Rain ingin mendapatkan pekerjaan karena usahanya, bukan belas kasihan orang atau hasil meminta minta.
"Terserahkan mbak, kalau gitu Al berangkat kerja dulu ya." Alan mencium punggung tangan kakaknya lalu berangkat kerja.
Saat keluar dari halaman rumah, Alan melihat sebuah mobil mewah berhenti didepan rumah kecilnya.
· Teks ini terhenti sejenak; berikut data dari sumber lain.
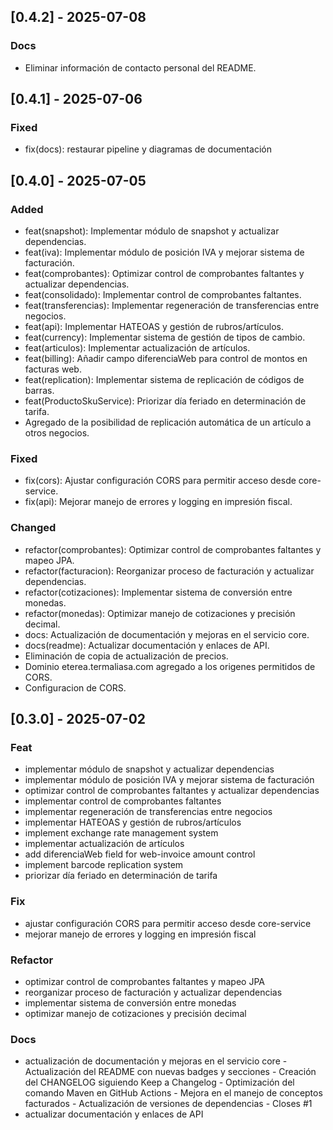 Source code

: ## [0.4.2] - 2025-07-08

### Docs
- Eliminar información de contacto personal del README.

## [0.4.1] - 2025-07-06

### Fixed
- fix(docs): restaurar pipeline y diagramas de documentación

## [0.4.0] - 2025-07-05

### Added
- feat(snapshot): Implementar módulo de snapshot y actualizar dependencias.
- feat(iva): Implementar módulo de posición IVA y mejorar sistema de facturación.
- feat(comprobantes): Optimizar control de comprobantes faltantes y actualizar dependencias.
- feat(consolidado): Implementar control de comprobantes faltantes.
- feat(transferencias): Implementar regeneración de transferencias entre negocios.
- feat(api): Implementar HATEOAS y gestión de rubros/artículos.
- feat(currency): Implementar sistema de gestión de tipos de cambio.
- feat(articulos): Implementar actualización de artículos.
- feat(billing): Añadir campo diferenciaWeb para control de montos en facturas web.
- feat(replication): Implementar sistema de replicación de códigos de barras.
- feat(ProductoSkuService): Priorizar día feriado en determinación de tarifa.
- Agregado de la posibilidad de replicación automática de un artículo a otros negocios.

### Fixed
- fix(cors): Ajustar configuración CORS para permitir acceso desde core-service.
- fix(api): Mejorar manejo de errores y logging en impresión fiscal.

### Changed
- refactor(comprobantes): Optimizar control de comprobantes faltantes y mapeo JPA.
- refactor(facturacion): Reorganizar proceso de facturación y actualizar dependencias.
- refactor(cotizaciones): Implementar sistema de conversión entre monedas.
- refactor(monedas): Optimizar manejo de cotizaciones y precisión decimal.
- docs: Actualización de documentación y mejoras en el servicio core.
- docs(readme): Actualizar documentación y enlaces de API.
- Eliminación de copia de actualización de precios.
- Dominio eterea.termaliasa.com agregado a los origenes permitidos de CORS.
- Configuracion de CORS.

## [0.3.0] - 2025-07-02
### Feat
- implementar módulo de snapshot y actualizar dependencias
- implementar módulo de posición IVA y mejorar sistema de facturación
- optimizar control de comprobantes faltantes y actualizar dependencias
- implementar control de comprobantes faltantes
- implementar regeneración de transferencias entre negocios
- implementar HATEOAS y gestión de rubros/artículos
- implement exchange rate management system
- implementar actualización de artículos
- add diferenciaWeb field for web-invoice amount control
- implement barcode replication system
- priorizar día feriado en determinación de tarifa

### Fix
- ajustar configuración CORS para permitir acceso desde core-service
- mejorar manejo de errores y logging en impresión fiscal

### Refactor
- optimizar control de comprobantes faltantes y mapeo JPA
- reorganizar proceso de facturación y actualizar dependencias
- implementar sistema de conversión entre monedas
- optimizar manejo de cotizaciones y precisión decimal

### Docs
- actualización de documentación y mejoras en el servicio core - Actualización del README con nuevas badges y secciones - Creación del CHANGELOG siguiendo Keep a Changelog - Optimización del comando Maven en GitHub Actions - Mejora en el manejo de conceptos facturados - Actualización de versiones de dependencias - Closes #1
- actualizar documentación y enlaces de API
Terlihat seorang laki-laki berpakaian rapi keluar dari mobil itu. Sebenarnya Al ingin bertanya, Karena sudah hampir telat, Alan mengurungkan niatnya. Dia hanya mengannguk sambil tersenyum pada pria itu lalu berangkat kerja.
Tok tok tok.
"Iya bentar." Sahut Rain dari dalam rumah. Dia segera mematikan ponselnya dan berjalan menuju pintu.
Ceklek
"Ada yang ketinggalan Al?" Rain kira Alan kembali lagi. Tapi ternyata dugaanya salah, dia terkejut melihat tamu yang datang.
"Pagi Rain." Sapa tamu itu yang ternyata adalah Sean.
"Ada keperluan apa Bapak kemari?" Tanya Rain ketus.
"Kau tidak mempersilakanku masuk?" Tanya Sean yang masih berdiri di depan pintu.
Rain memutar bola matanya jengah lalu membuka pintu lebar lebar.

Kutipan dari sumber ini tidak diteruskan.